** Task prompt **
Retrieve every line from the records in which the word "begin" occurs.

(Plain-text document sources)
○ ○ ○

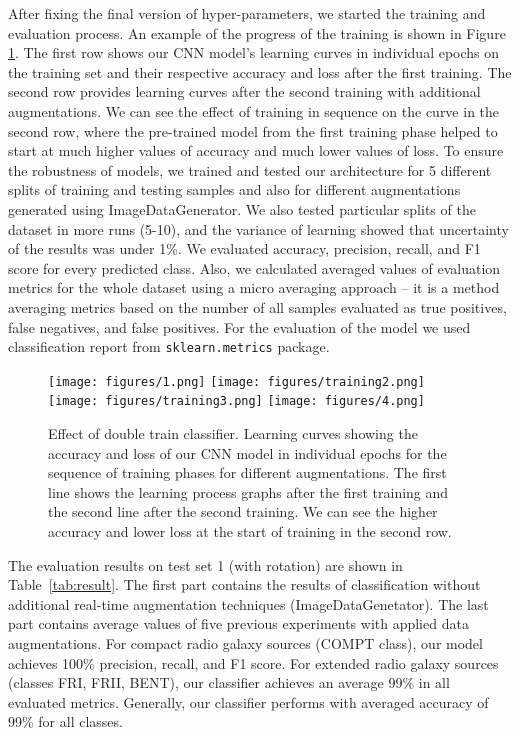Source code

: \documentclass[fleqn,usenatbib]{mnras}
\begin{document}
After fixing the final version of hyper-parameters, we started the training and evaluation process. An example of the progress of the training is shown in Figure \ref{fig:Acc}. The first row shows our CNN model's learning curves in individual epochs on the training set and their respective accuracy and loss after the first training. The second row provides learning curves after the second training with additional augmentations. We can see the effect of training in sequence on the curve in the second row, where the pre-trained model from the first training phase helped to start at much higher values of accuracy and much lower values of loss. To ensure the robustness of models, we trained and tested our architecture for 5 different splits of training and testing samples and also for different augmentations generated using ImageDataGenerator. We also tested particular splits of the dataset in more runs (5-10), and the variance of learning showed that uncertainty of the results was under 1\%. We evaluated accuracy, precision, recall, and F1 score for every predicted class. Also, we calculated averaged values of evaluation metrics for the whole dataset using a micro averaging approach – it is a method averaging metrics based on the number of all samples evaluated as true positives, false negatives, and false positives. For the evaluation of the model we used classification report from \texttt{sklearn.metrics} package.

\begin{figure}
    \centering
    \texttt{[image: figures/1.png]}
    \texttt{[image: figures/training2.png]}
     \texttt{[image: figures/training3.png]}
    \texttt{[image: figures/4.png]}
    \caption{Effect of double train classifier. Learning curves showing the accuracy and loss of our CNN model in individual epochs for the sequence of training phases for different augmentations. The first line shows the learning process graphs after the first training and the second line after the second training. We can see the higher accuracy and lower loss at the start of training in the second row.}
    \label{fig:Acc}
\end{figure}

 The evaluation results  on test set 1 (with rotation) are shown in Table~\ref{tab:result}. The first part contains the results of classification without additional real-time augmentation techniques (ImageDataGenetator). The last part contains average values of five previous experiments with applied data augmentations. For compact radio galaxy sources (COMPT class), our model achieves 100\% precision, recall, and F1 score. For extended radio galaxy sources (classes FRI, FRII, BENT), our classifier achieves an average 99\% in all evaluated metrics. Generally, our classifier performs with averaged accuracy of 99\% for all classes. 
\end{document}
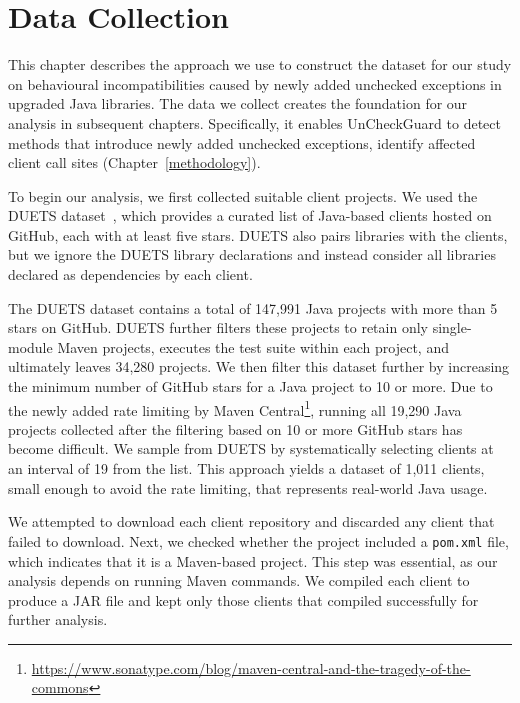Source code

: \chapter{Data Collection}\label{data}

This chapter describes the approach we use to construct the dataset for our study on behavioural incompatibilities caused by newly added unchecked exceptions in upgraded Java libraries. The data we collect creates the foundation for our analysis in subsequent chapters. Specifically, it enables UnCheckGuard to detect methods that introduce newly added unchecked exceptions, identify affected client call sites (Chapter~\ref{methodology}).


To begin our analysis, we first collected suitable client projects. We used the DUETS dataset~\cite{durieux21:_duets}, which provides a curated list of Java-based clients hosted on GitHub, each with at least five stars. DUETS also pairs libraries with the clients, but we ignore the DUETS library declarations and instead consider all libraries declared as dependencies by each client.

The DUETS dataset contains a total of 147,991 Java projects with more than 5 stars on GitHub. DUETS further filters these projects to retain only single-module Maven projects, executes the test suite within each project, and ultimately leaves 34,280 projects. We then filter this dataset further by increasing the minimum number of GitHub stars for a Java project to 10 or more. Due to the newly added rate limiting by Maven Central\footnote{\tiny \url{https://www.sonatype.com/blog/maven-central-and-the-tragedy-of-the-commons}}, running all 19,290 Java projects collected after the filtering based on 10 or more GitHub stars has become difficult. We sample from DUETS by systematically selecting clients at an interval of 19 from the list. This approach yields a dataset of 1,011 clients, small enough to avoid the rate limiting, that represents real-world Java usage.

We attempted to download each client repository and discarded any client that failed to download.
Next, we checked whether the project included a \texttt{pom.xml} file, which indicates that it is a Maven-based project. This step was essential, as our analysis depends on running Maven commands. We compiled each client to produce a JAR file and kept only those clients that compiled successfully for further analysis.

○ ○ ○

** Reply to the exercise **
\begin{document}
\begin{figure}
To begin our analysis, we first collected suitable client projects. We used the DUETS dataset~\cite{durieux21:_duets}, which provides a curated list of Java-based clients hosted on GitHub, each with at least five stars. DUETS also pairs libraries with the clients, but we ignore the DUETS library declarations and instead consider all libraries declared as dependencies by each client.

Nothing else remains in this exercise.